Twice in 24 hours I’ve noticed myself clicking on links to things proclaimed ‘hilarious’ and my response to both examples of hilarity was to not laugh once.
The first example of hilarity was something on the front page of Flipboard on Android. It was a ‘hilarious’ article about cats in the same poses as male models. I’d find the exact link to the page but there’s enough of this cat crap out there that I’ll simply link to another of these depressingly popular memes.
The second thing was a link from Laughing Squid to a video of Conan O’Brian pawning off his old memorabilia. Again, I didn’t even break into a smile but that’s pretty typical of my response of Conan. I’ve always found him the least funny of the American late night hosts. He reminds me of Jack Whitehall, here in the UK: a rich kid who decided he wanted to be a comedian, without actually figuring out if he was actually funny (he isn't). Letterman I adore. Jon Stewart too is brilliant, though it can depend on his writers and The Daily Show’s newest are among some of the poorest, resorting to knob gags night upon night. I used to think Stephen Colbert the best of the lot but his mock-Republican act where he pretends to promote products is blurring too much with reality and he’s now actually promoting the products he pretended to be promoting, if that makes sense.
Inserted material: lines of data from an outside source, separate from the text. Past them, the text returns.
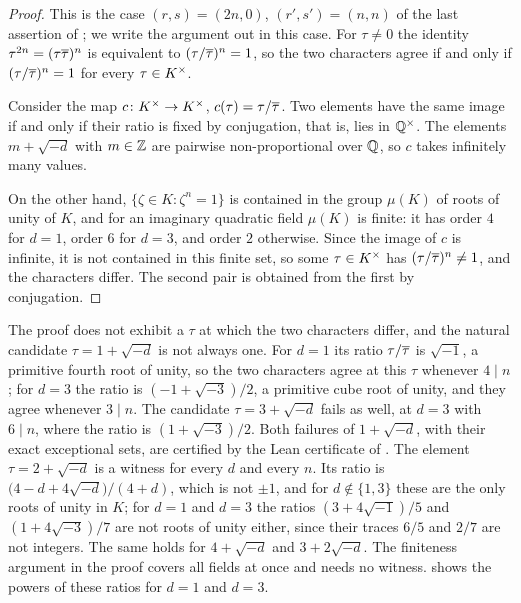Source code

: \begin{proof}
This is the case $(r,s)=(2n,0)$, $(r',s')=(n,n)$ of the last assertion of
; we write the argument out in this case. For $\tau\ne0$
the identity $\tau^{2n}=(\tau\bbar{\tau})^{n}$ is equivalent to
$(\tau/\bbar{\tau})^{n}=1$, so the two characters agree if and only if
$(\tau/\bbar{\tau})^{n}=1$ for every $\tau\in\Kx$.

Consider the map $c\colon\Kx\to\Kx$, $c(\tau)=\tau/\bbar{\tau}$. Two elements
have the same image if and only if their ratio is fixed by conjugation, that
is, lies in $\QQ^{\times}$. The elements $m+\sqrt{-d}$ with $m\in\ZZ$ are
pairwise non-proportional over $\QQ$, so $c$ takes infinitely many values.

On the other hand, $\{\zeta\in K:\zeta^{n}=1\}$ is contained in the group
$\mu(K)$ of roots of unity of $K$, and for an imaginary quadratic field
$\mu(K)$ is finite: it has order $4$ for $d=1$, order $6$ for $d=3$, and order
$2$ otherwise. Since the image of $c$ is infinite, it is not contained in this
finite set, so some $\tau\in\Kx$ has $(\tau/\bbar{\tau})^{n}\ne1$, and the
characters differ. The second pair is obtained from the first by conjugation.
\end{proof}

\begin{remark}\label{rem:witness}
The proof does not exhibit a $\tau$ at which the two characters differ, and
the natural candidate $\tau=1+\sqrt{-d}$ is not always one. For $d=1$ its
ratio $\tau/\bbar{\tau}$ is $\sqrt{-1}$, a primitive fourth root of unity, so
the two characters agree at this $\tau$ whenever $4\mid n$; for $d=3$ the
ratio is $(-1+\sqrt{-3})/2$, a primitive cube root of unity, and they agree
whenever $3\mid n$. The candidate $\tau=3+\sqrt{-d}$ fails as well, at $d=3$
with $6\mid n$, where the ratio is $(1+\sqrt{-3})/2$. Both failures of
$1+\sqrt{-d}$, with their exact exceptional sets, are certified by the Lean certificate of
\cite{BMB26}. The element $\tau=2+\sqrt{-d}$ is a witness for every $d$
and every $n$. Its ratio is $\bigl(4-d+4\sqrt{-d}\bigr)/(4+d)$, which is not
$\pm1$, and for $d\notin\{1,3\}$ these are the only roots of unity in $K$;
for $d=1$ and $d=3$ the ratios $(3+4\sqrt{-1})/5$ and $(1+4\sqrt{-3})/7$ are
not roots of unity either, since their traces $6/5$ and $2/7$ are not
integers. The same holds for $4+\sqrt{-d}$ and $3+2\sqrt{-d}$. The finiteness
argument in the proof covers all fields at once and needs no witness.  shows the powers of these ratios for $d=1$ and $d=3$.
\end{remark}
However, that is to digress...
I was talking about my not laughing at things. I’m sure this happens more often than I’ve previously noted but last night I did notice and I noted it. That got me to thinking about the things I have laughed at. In fact, I intend to keep a record of the next 24 hours and see if I do laugh as often as I think I laugh. Perhaps I don’t. Perhaps my self-awareness is completely awry. I thought myself a person who laughs quite a bit, enjoys comedy, and has a generally comedic outlook on life. But perhaps that’s not actually me.
In the past 24 hours, the things I’ve laughed at included Sky One’s new Nixon drama, Nixon's The One, starring Harry Shearer at his sublime best. It's just the finest thing I’ve seen on TV in a very long time; existing in that zone of interesting, unique, clever, witty, intelligent programming I sorely miss.
I probably watched the Nixon show because earlier in the night I’d snorted a genuine amount of laughter when reading ‘He Was a Crook’, Hunter S. Thompson’s obituary to Nixon from my Modern Classic’s edition of ‘Fear and Loathing in Rolling Stone’.
A third good laugh came from Reddit where I spotted that somebody had linked to my Bieber post, describing it as: ‘there are so many things wrong with this article.’
Except for those three instances, the only other laugh I had was earlier in the evening when a friend had told me a funny story about their work day. I’m sure I laughed at other things but the rest of my day has already entered into the realm of the misremembered and hazy.
So, this is my mission for today. It’s now eight minutes past two in the afternoon. I’m going to see if I can keep a track of the times I genuinely laugh in the next 24 hours. I’m laughing already. I already know this is an experiment destined to fail.